When distributing pre-built xor/binary fuse filters to users (e.g., as part of a database, blocklist, or other data file), the serialized filter data may be created on a machine with different endianness than the target machine. Since the library stores multi-byte fingerprints (uint16, uint32) in native byte order, a filter built on a little-endian x86 machine will produce incorrect results when loaded on a big-endian PowerPC or SPARC machine.

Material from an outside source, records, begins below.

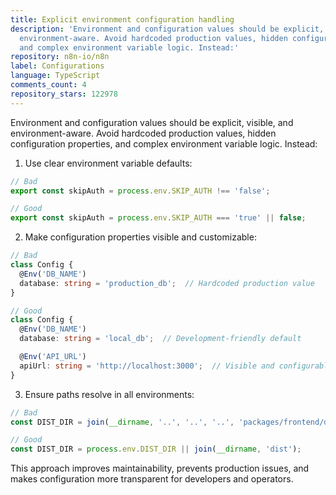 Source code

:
 ```yaml
---
title: Explicit environment configuration handling
description: 'Environment and configuration values should be explicit, visible, and
  environment-aware. Avoid hardcoded production values, hidden configuration properties,
  and complex environment variable logic. Instead:'
repository: n8n-io/n8n
label: Configurations
language: TypeScript
comments_count: 4
repository_stars: 122978
---
```


Environment and configuration values should be explicit, visible, and environment-aware. Avoid hardcoded production values, hidden configuration properties, and complex environment variable logic. Instead:

1. Use clear environment variable defaults:
```typescript
// Bad
export const skipAuth = process.env.SKIP_AUTH !== 'false';

// Good
export const skipAuth = process.env.SKIP_AUTH === 'true' || false;
```

2. Make configuration properties visible and customizable:
```typescript
// Bad
class Config {
  @Env('DB_NAME')
  database: string = 'production_db';  // Hardcoded production value
}

// Good
class Config {
  @Env('DB_NAME')
  database: string = 'local_db';  // Development-friendly default

  @Env('API_URL')
  apiUrl: string = 'http://localhost:3000';  // Visible and configurable
}
```

3. Ensure paths resolve in all environments:
```typescript
// Bad
const DIST_DIR = join(__dirname, '..', '..', '..', 'packages/frontend/dist');

// Good
const DIST_DIR = process.env.DIST_DIR || join(__dirname, 'dist');
```

This approach improves maintainability, prevents production issues, and makes configuration more transparent for developers and operators. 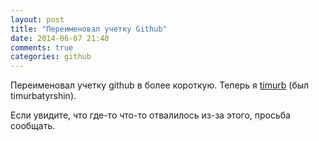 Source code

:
 ```yaml
---
layout: post
title: "Переименовал учетку Github"
date: 2014-06-07 21:40
comments: true
categories: github
---
```


Переименовал учетку github в более короткую. Теперь я [timurb](https://github.com/timurb) (был timurbatyrshin).

Если увидите, что где-то что-то отвалилось из-за этого, просьба сообщать.
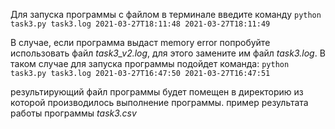 Для запуска программы с файлом в терминале введите команду
 ```python task3.py task3.log 2021-03-27T18:11:48 2021-03-27T18:11:49```

В случае, если программа выдаст memory error попробуйте использовать файл *task3_v2.log*,
для этого замените им файл *task3.log*. В таком случае для запуска программы подойдет команда:
```python task3.py task3.log 2021-03-27T16:47:50 2021-03-27T16:47:51```

результирующий файл программы будет помещен в директорию из которой производилось выполнение программы.
пример результата работы программы *task3.csv* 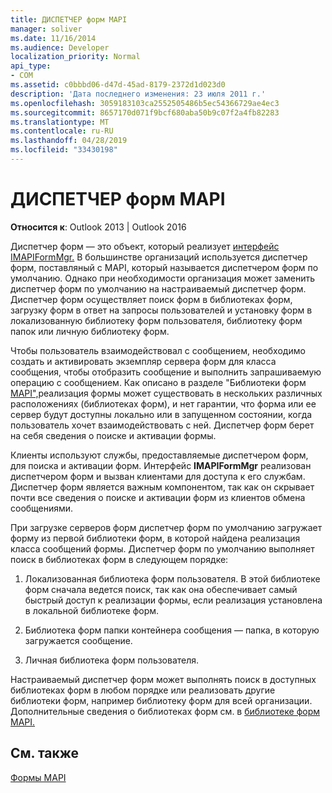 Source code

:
 ```yaml
---
title: ДИСПЕТЧЕР форм MAPI
manager: soliver
ms.date: 11/16/2014
ms.audience: Developer
localization_priority: Normal
api_type:
- COM
ms.assetid: c0bbbd06-d47d-45ad-8179-2372d1d023d0
description: 'Дата последнего изменения: 23 июля 2011 г.'
ms.openlocfilehash: 3059183103ca2552505486b5ec54366729ae4ec3
ms.sourcegitcommit: 8657170d071f9bcf680aba50b9c07f2a4fb82283
ms.translationtype: MT
ms.contentlocale: ru-RU
ms.lasthandoff: 04/28/2019
ms.locfileid: "33430198"
---
```

# <a name="mapi-form-manager"></a>ДИСПЕТЧЕР форм MAPI

  
  
**Относится к**: Outlook 2013 | Outlook 2016 
  
Диспетчер форм — это объект, который реализует [интерфейс IMAPIFormMgr.](imapiformmgriunknown.md) В большинстве организаций используется диспетчер форм, поставляный с MAPI, который называется диспетчером форм по умолчанию. Однако при необходимости организация может заменить диспетчер форм по умолчанию на настраиваемый диспетчер форм. Диспетчер форм осуществляет поиск форм в библиотеках форм, загрузку форм в ответ на запросы пользователей и установку форм в локализованную библиотеку форм пользователя, библиотеку форм папок или личную библиотеку форм. 
  
Чтобы пользователь взаимодействовал с сообщением, необходимо создать и активировать экземпляр сервера форм для класса сообщения, чтобы отобразить сообщение и выполнить запрашиваемую операцию с сообщением. Как описано в разделе "Библиотеки форм [MAPI",](mapi-form-libraries.md)реализация формы может существовать в нескольких различных расположениях (библиотеках форм), и нет гарантии, что форма или ее сервер будут доступны локально или в запущенном состоянии, когда пользователь хочет взаимодействовать с ней. Диспетчер форм берет на себя сведения о поиске и активации формы.
  
Клиенты используют службы, предоставляемые диспетчером форм, для поиска и активации форм. Интерфейс **IMAPIFormMgr** реализован диспетчером форм и вызван клиентами для доступа к его службам. Диспетчер форм является важным компонентом, так как он скрывает почти все сведения о поиске и активации форм из клиентов обмена сообщениями. 
  
При загрузке серверов форм диспетчер форм по умолчанию загружает форму из первой библиотеки форм, в которой найдена реализация класса сообщений формы. Диспетчер форм по умолчанию выполняет поиск в библиотеках форм в следующем порядке:
  
1. Локализованная библиотека форм пользователя. В этой библиотеке форм сначала ведется поиск, так как она обеспечивает самый быстрый доступ к реализации формы, если реализация установлена в локальной библиотеке форм.
    
2. Библиотека форм папки контейнера сообщения — папка, в которую загружается сообщение.
    
3. Личная библиотека форм пользователя.
    
Настраиваемый диспетчер форм может выполнять поиск в доступных библиотеках форм в любом порядке или реализовать другие библиотеки форм, например библиотеку форм для всей организации. Дополнительные сведения о библиотеках форм см. в [библиотеке форм MAPI.](mapi-form-libraries.md) 
  
## <a name="see-also"></a>См. также



[Формы MAPI](mapi-forms.md)

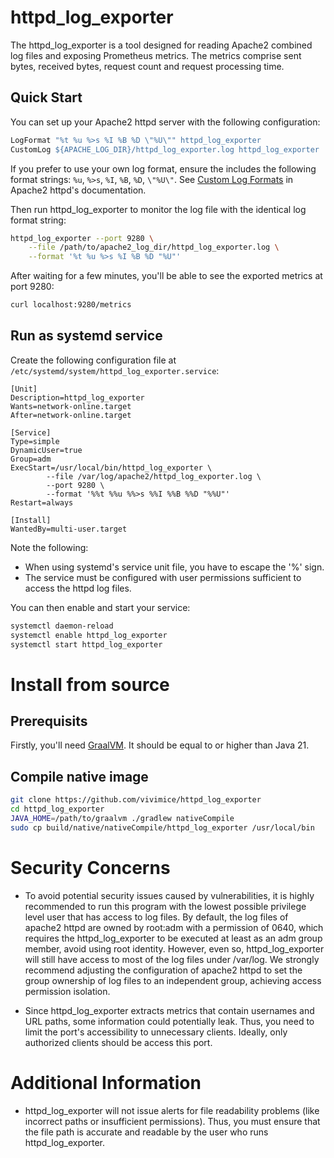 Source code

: # httpd_log_exporter

The httpd_log_exporter is a tool designed for reading Apache2 combined log files and exposing Prometheus metrics. The metrics comprise sent bytes, received bytes, request count and request processing time.

## Quick Start

You can set up your Apache2 httpd server with the following configuration:

```apache
LogFormat "%t %u %>s %I %B %D \"%U\"" httpd_log_exporter
CustomLog ${APACHE_LOG_DIR}/httpd_log_exporter.log httpd_log_exporter
```

If you prefer to use your own log format, ensure the includes the following format strings: `%u`, `%>s`, `%I`, `%B`, `%D`, `\"%U\"`. See [Custom Log Formats](https://httpd.apache.org/docs/2.4/mod/mod_log_config.html#formats) in Apache2 httpd's documentation.

Then run httpd_log_exporter to monitor the log file with the identical log format string:

```sh
httpd_log_exporter --port 9280 \
    --file /path/to/apache2_log_dir/httpd_log_exporter.log \
    --format '%t %u %>s %I %B %D "%U"'
```

After waiting for a few minutes, you'll be able to see the exported metrics at port 9280:

```sh
curl localhost:9280/metrics
```

## Run as systemd service

Create the following configuration file at `/etc/systemd/system/httpd_log_exporter.service`:

```systemd
[Unit]
Description=httpd_log_exporter
Wants=network-online.target
After=network-online.target

[Service]
Type=simple
DynamicUser=true
Group=adm
ExecStart=/usr/local/bin/httpd_log_exporter \
        --file /var/log/apache2/httpd_log_exporter.log \
        --port 9280 \
        --format '%%t %%u %%>s %%I %%B %%D "%%U"'
Restart=always

[Install]
WantedBy=multi-user.target
```

Note the following:
- When using systemd's service unit file, you have to escape the '%' sign.
- The service must be configured with user permissions sufficient to access the httpd log files.

You can then enable and start your service:

```bash
systemctl daemon-reload
systemctl enable httpd_log_exporter
systemctl start httpd_log_exporter
```

# Install from source

## Prerequisits

Firstly, you'll need [GraalVM](https://www.graalvm.org/). It should be equal to or higher than Java 21.

## Compile native image

```bash
git clone https://github.com/vivimice/httpd_log_exporter
cd httpd_log_exporter
JAVA_HOME=/path/to/graalvm ./gradlew nativeCompile
sudo cp build/native/nativeCompile/httpd_log_exporter /usr/local/bin
```

# Security Concerns

- To avoid potential security issues caused by vulnerabilities, it is highly recommended to run this program with the lowest possible privilege level user that has access to log files. By default, the log files of apache2 httpd are owned by root:adm with a permission of 0640, which requires the httpd_log_exporter to be executed at least as an adm group member, avoid using root identity. However, even so, httpd_log_exporter will still have access to most of the log files under /var/log. We strongly recommend adjusting the configuration of apache2 httpd to set the group ownership of log files to an independent group, achieving access permission isolation.

- Since httpd_log_exporter extracts metrics that contain usernames and URL paths, some information could potentially leak. Thus, you need to limit the port's accessibility to unnecessary clients. Ideally, only authorized clients should be access this port.

# Additional Information

- httpd_log_exporter will not issue alerts for file readability problems (like incorrect paths or insufficient permissions). Thus, you must ensure that the file path is accurate and readable by the user who runs httpd_log_exporter.

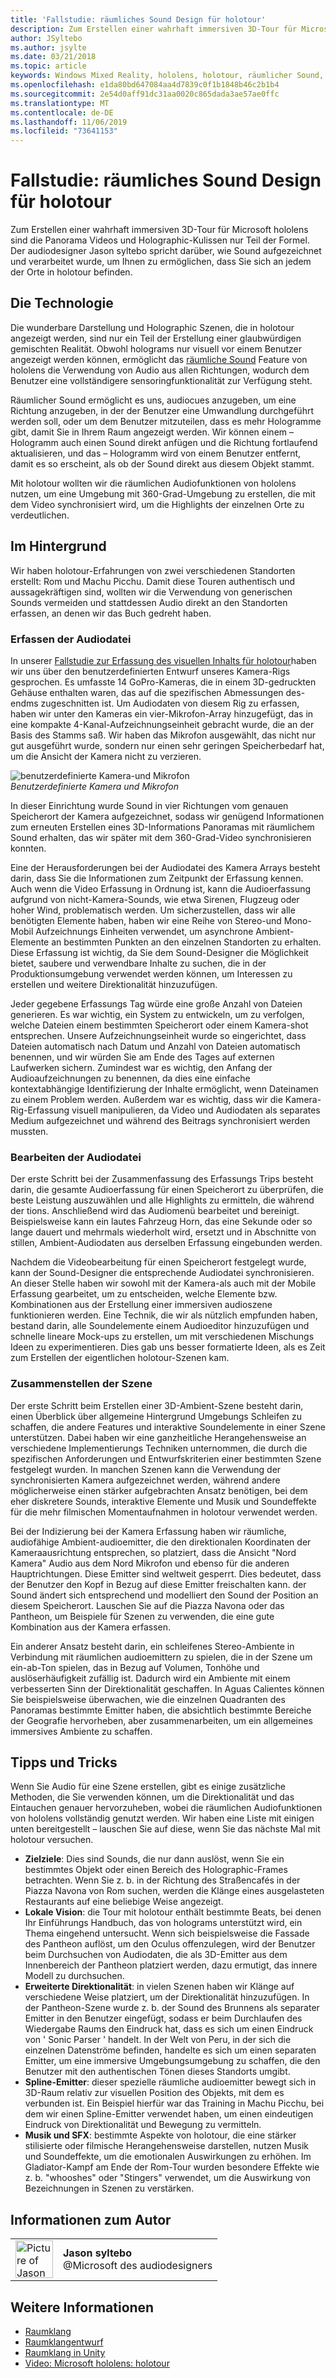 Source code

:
 ```yaml
---
title: 'Fallstudie: räumliches Sound Design für holotour'
description: Zum Erstellen einer wahrhaft immersiven 3D-Tour für Microsoft hololens sind die Panorama Videos und Holographic-Kulissen nur Teil der Formel.
author: JSyltebo
ms.author: jsylte
ms.date: 03/21/2018
ms.topic: article
keywords: Windows Mixed Reality, hololens, holotour, räumlicher Sound, Fallstudie
ms.openlocfilehash: e1da80bd647084aa4d7839c0f1b1848b46c2b1b4
ms.sourcegitcommit: 2e54d0aff91dc31aa0020c865dada3ae57ae0ffc
ms.translationtype: MT
ms.contentlocale: de-DE
ms.lasthandoff: 11/06/2019
ms.locfileid: "73641153"
---
```

# <a name="case-study---spatial-sound-design-for-holotour"></a>Fallstudie: räumliches Sound Design für holotour

Zum Erstellen einer wahrhaft immersiven 3D-Tour für Microsoft hololens sind die Panorama Videos und Holographic-Kulissen nur Teil der Formel. Der audiodesigner Jason syltebo spricht darüber, wie Sound aufgezeichnet und verarbeitet wurde, um Ihnen zu ermöglichen, dass Sie sich an jedem der Orte in holotour befinden.

## <a name="the-tech"></a>Die Technologie

Die wunderbare Darstellung und Holographic Szenen, die in holotour angezeigt werden, sind nur ein Teil der Erstellung einer glaubwürdigen gemischten Realität. Obwohl holograms nur visuell vor einem Benutzer angezeigt werden können, ermöglicht das [räumliche Sound](spatial-sound.md) Feature von hololens die Verwendung von Audio aus allen Richtungen, wodurch dem Benutzer eine vollständigere sensoringfunktionalität zur Verfügung steht.

Räumlicher Sound ermöglicht es uns, audiocues anzugeben, um eine Richtung anzugeben, in der der Benutzer eine Umwandlung durchgeführt werden soll, oder um dem Benutzer mitzuteilen, dass es mehr Hologramme gibt, damit Sie in Ihrem Raum angezeigt werden. Wir können einem – Hologramm auch einen Sound direkt anfügen und die Richtung fortlaufend aktualisieren, und das – Hologramm wird von einem Benutzer entfernt, damit es so erscheint, als ob der Sound direkt aus diesem Objekt stammt.

Mit holotour wollten wir die räumlichen Audiofunktionen von hololens nutzen, um eine Umgebung mit 360-Grad-Umgebung zu erstellen, die mit dem Video synchronisiert wird, um die Highlights der einzelnen Orte zu verdeutlichen.

## <a name="behind-the-scenes"></a>Im Hintergrund

Wir haben holotour-Erfahrungen von zwei verschiedenen Standorten erstellt: Rom und Machu Picchu. Damit diese Touren authentisch und aussagekräftigen sind, wollten wir die Verwendung von generischen Sounds vermeiden und stattdessen Audio direkt an den Standorten erfassen, an denen wir das Buch gedreht haben.

### <a name="capturing-the-audio"></a>Erfassen der Audiodatei

In unserer [Fallstudie zur Erfassung des visuellen Inhalts für holotour](case-study-capturing-and-creating-content-for-holotour.md)haben wir uns über den benutzerdefinierten Entwurf unseres Kamera-Rigs gesprochen. Es umfasste 14 GoPro-Kameras, die in einem 3D-gedruckten Gehäuse enthalten waren, das auf die spezifischen Abmessungen des-endms zugeschnitten ist. Um Audiodaten von diesem Rig zu erfassen, haben wir unter den Kameras ein vier-Mikrofon-Array hinzugefügt, das in eine kompakte 4-Kanal-Aufzeichnungseinheit gebracht wurde, die an der Basis des Stamms saß. Wir haben das Mikrofon ausgewählt, das nicht nur gut ausgeführt wurde, sondern nur einen sehr geringen Speicherbedarf hat, um die Ansicht der Kamera nicht zu verzieren.

![benutzerdefinierte Kamera-und Mikrofon](images/camera-rig-microphones-300px.png)<br>
*Benutzerdefinierte Kamera und Mikrofon*

In dieser Einrichtung wurde Sound in vier Richtungen vom genauen Speicherort der Kamera aufgezeichnet, sodass wir genügend Informationen zum erneuten Erstellen eines 3D-Informations Panoramas mit räumlichem Sound erhalten, das wir später mit dem 360-Grad-Video synchronisieren konnten.

Eine der Herausforderungen bei der Audiodatei des Kamera Arrays besteht darin, dass Sie die Informationen zum Zeitpunkt der Erfassung kennen. Auch wenn die Video Erfassung in Ordnung ist, kann die Audioerfassung aufgrund von nicht-Kamera-Sounds, wie etwa Sirenen, Flugzeug oder hoher Wind, problematisch werden. Um sicherzustellen, dass wir alle benötigten Elemente haben, haben wir eine Reihe von Stereo-und Mono-Mobil Aufzeichnungs Einheiten verwendet, um asynchrone Ambient-Elemente an bestimmten Punkten an den einzelnen Standorten zu erhalten. Diese Erfassung ist wichtig, da Sie dem Sound-Designer die Möglichkeit bietet, saubere und verwendbare Inhalte zu suchen, die in der Produktionsumgebung verwendet werden können, um Interessen zu erstellen und weitere Direktionalität hinzuzufügen.

Jeder gegebene Erfassungs Tag würde eine große Anzahl von Dateien generieren. Es war wichtig, ein System zu entwickeln, um zu verfolgen, welche Dateien einem bestimmten Speicherort oder einem Kamera-shot entsprechen. Unsere Aufzeichnungseinheit wurde so eingerichtet, dass Dateien automatisch nach Datum und Anzahl von Dateien automatisch benennen, und wir würden Sie am Ende des Tages auf externen Laufwerken sichern. Zumindest war es wichtig, den Anfang der Audioaufzeichnungen zu benennen, da dies eine einfache kontextabhängige Identifizierung der Inhalte ermöglicht, wenn Dateinamen zu einem Problem werden. Außerdem war es wichtig, dass wir die Kamera-Rig-Erfassung visuell manipulieren, da Video und Audiodaten als separates Medium aufgezeichnet und während des Beitrags synchronisiert werden mussten.

### <a name="editing-the-audio"></a>Bearbeiten der Audiodatei

Der erste Schritt bei der Zusammenfassung des Erfassungs Trips besteht darin, die gesamte Audioerfassung für einen Speicherort zu überprüfen, die beste Leistung auszuwählen und alle Highlights zu ermitteln, die während der tions. Anschließend wird das Audiomenü bearbeitet und bereinigt. Beispielsweise kann ein lautes Fahrzeug Horn, das eine Sekunde oder so lange dauert und mehrmals wiederholt wird, ersetzt und in Abschnitte von stillen, Ambient-Audiodaten aus derselben Erfassung eingebunden werden.

Nachdem die Videobearbeitung für einen Speicherort festgelegt wurde, kann der Sound-Designer die entsprechende Audiodatei synchronisieren. An dieser Stelle haben wir sowohl mit der Kamera-als auch mit der Mobile Erfassung gearbeitet, um zu entscheiden, welche Elemente bzw. Kombinationen aus der Erstellung einer immersiven audioszene funktionieren werden. Eine Technik, die wir als nützlich empfunden haben, bestand darin, alle Soundelemente einem Audioeditor hinzuzufügen und schnelle lineare Mock-ups zu erstellen, um mit verschiedenen Mischungs Ideen zu experimentieren. Dies gab uns besser formatierte Ideen, als es Zeit zum Erstellen der eigentlichen holotour-Szenen kam.

### <a name="assembling-the-scene"></a>Zusammenstellen der Szene

Der erste Schritt beim Erstellen einer 3D-Ambient-Szene besteht darin, einen Überblick über allgemeine Hintergrund Umgebungs Schleifen zu schaffen, die andere Features und interaktive Soundelemente in einer Szene unterstützen. Dabei haben wir eine ganzheitliche Herangehensweise an verschiedene Implementierungs Techniken unternommen, die durch die spezifischen Anforderungen und Entwurfskriterien einer bestimmten Szene festgelegt wurden. In manchen Szenen kann die Verwendung der synchronisierten Kamera aufgezeichnet werden, während andere möglicherweise einen stärker aufgebrachten Ansatz benötigen, bei dem eher diskretere Sounds, interaktive Elemente und Musik und Soundeffekte für die mehr filmischen Momentaufnahmen in holotour verwendet werden.

Bei der Indizierung bei der Kamera Erfassung haben wir räumliche, audiofähige Ambient-audioemitter, die den direktionalen Koordinaten der Kameraausrichtung entsprechen, so platziert, dass die Ansicht "Nord Kamera" Audio aus dem Nord Mikrofon und ebenso für die anderen Hauptrichtungen. Diese Emitter sind weltweit gesperrt. Dies bedeutet, dass der Benutzer den Kopf in Bezug auf diese Emitter freischalten kann. der Sound ändert sich entsprechend und modelliert den Sound der Position an diesem Speicherort. Lauschen Sie auf die Piazza Navona oder das Pantheon, um Beispiele für Szenen zu verwenden, die eine gute Kombination aus der Kamera erfassen.

Ein anderer Ansatz besteht darin, ein schleifenes Stereo-Ambiente in Verbindung mit räumlichen audioemittern zu spielen, die in der Szene um ein-ab-Ton spielen, das in Bezug auf Volumen, Tonhöhe und auslöserhäufigkeit zufällig ist. Dadurch wird ein Ambiente mit einem verbesserten Sinn der Direktionalität geschaffen. In Aguas Calientes können Sie beispielsweise überwachen, wie die einzelnen Quadranten des Panoramas bestimmte Emitter haben, die absichtlich bestimmte Bereiche der Geografie hervorheben, aber zusammenarbeiten, um ein allgemeines immersives Ambiente zu schaffen.

## <a name="tips-and-tricks"></a>Tipps und Tricks

Wenn Sie Audio für eine Szene erstellen, gibt es einige zusätzliche Methoden, die Sie verwenden können, um die Direktionalität und das Eintauchen genauer hervorzuheben, wobei die räumlichen Audiofunktionen von hololens vollständig genutzt werden. Wir haben eine Liste mit einigen unten bereitgestellt – lauschen Sie auf diese, wenn Sie das nächste Mal mit holotour versuchen.
* **Zielziele**: Dies sind Sounds, die nur dann auslöst, wenn Sie ein bestimmtes Objekt oder einen Bereich des Holographic-Frames betrachten. Wenn Sie z. b. in der Richtung des Straßencafés in der Piazza Navona von Rom suchen, werden die Klänge eines ausgelasteten Restaurants auf eine beliebige Weise angezeigt.
* **Lokale Vision**: die Tour mit holotour enthält bestimmte Beats, bei denen Ihr Einführungs Handbuch, das von holograms unterstützt wird, ein Thema eingehend untersucht. Wenn sich beispielsweise die Fassade des Pantheon auflöst, um den Oculus offenzulegen, wird der Benutzer beim Durchsuchen von Audiodaten, die als 3D-Emitter aus dem Innenbereich der Pantheon platziert werden, dazu ermutigt, das innere Modell zu durchsuchen.
* **Erweiterte Direktionalität**: in vielen Szenen haben wir Klänge auf verschiedene Weise platziert, um der Direktionalität hinzuzufügen. In der Pantheon-Szene wurde z. b. der Sound des Brunnens als separater Emitter in den Benutzer eingefügt, sodass er beim Durchlaufen des Wiedergabe Raums den Eindruck hat, dass es sich um einen Eindruck von ' Sonic Parser ' handelt. In der Welt von Peru, in der sich die einzelnen Datenströme befinden, handelte es sich um einen separaten Emitter, um eine immersive Umgebungsumgebung zu schaffen, die den Benutzer mit den authentischen Tönen dieses Standorts umgibt.
* **Spline-Emitter**: dieser spezielle räumliche audioemitter bewegt sich in 3D-Raum relativ zur visuellen Position des Objekts, mit dem es verbunden ist. Ein Beispiel hierfür war das Training in Machu Picchu, bei dem wir einen Spline-Emitter verwendet haben, um einen eindeutigen Eindruck von Direktionalität und Bewegung zu vermitteln.
* **Musik und SFX**: bestimmte Aspekte von holotour, die eine stärker stilisierte oder filmische Herangehensweise darstellen, nutzen Musik und Soundeffekte, um die emotionalen Auswirkungen zu erhöhen. Im Gladiator-Kampf am Ende der Rom-Tour wurden besondere Effekte wie z. b. "whooshes" oder "Stingers" verwendet, um die Auswirkung von Bezeichnungen in Szenen zu verstärken.

## <a name="about-the-author"></a>Informationen zum Autor

<table style="border-collapse:collapse">
<tr>
<td style="border-style: none" width="60px"><img alt="Picture of Jason Syltebo" width="60" height="60" src="images/syltebo.png"></td>
<td style="border-style: none"><b>Jason syltebo</b><br>@Microsoft des audiodesigners</td>
</tr>
</table>

## <a name="see-also"></a>Weitere Informationen
* [Raumklang](spatial-sound.md)
* [Raumklangentwurf](spatial-sound-design.md)
* [Raumklang in Unity](spatial-sound-in-unity.md)
* [Video: Microsoft hololens: holotour](https://www.youtube.com/watch?v=pLd9WPlaMpY)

This is problematic for use cases like:

  • Shipping pre-computed filters as part of an application or data package (my use-case)
  • Storing filters in a database that may be accessed from different architectures
  • Distributing filters over a network to heterogeneous clients
  • Embedding filters in cross-platform file formats

The rationale of defaulting to LE is that LE CPUs are more common than BEs.

Solution

Add a Portable bool field to BinaryFuse[T] and Xor8 structs. When Portable=true:

  1. On filter creation: Fingerprints are converted to little-endian byte order (the most common format on modern systems)
  2. On lookup: Fingerprints are converted back from little-endian to native byte order before comparison

This ensures filters created with Portable=true can be serialized once and used correctly on any platform.

Usage

// Create a portable filter that can be safely serialized
filter, err := xorfilter.NewBinaryFusePortable[uint16](keys)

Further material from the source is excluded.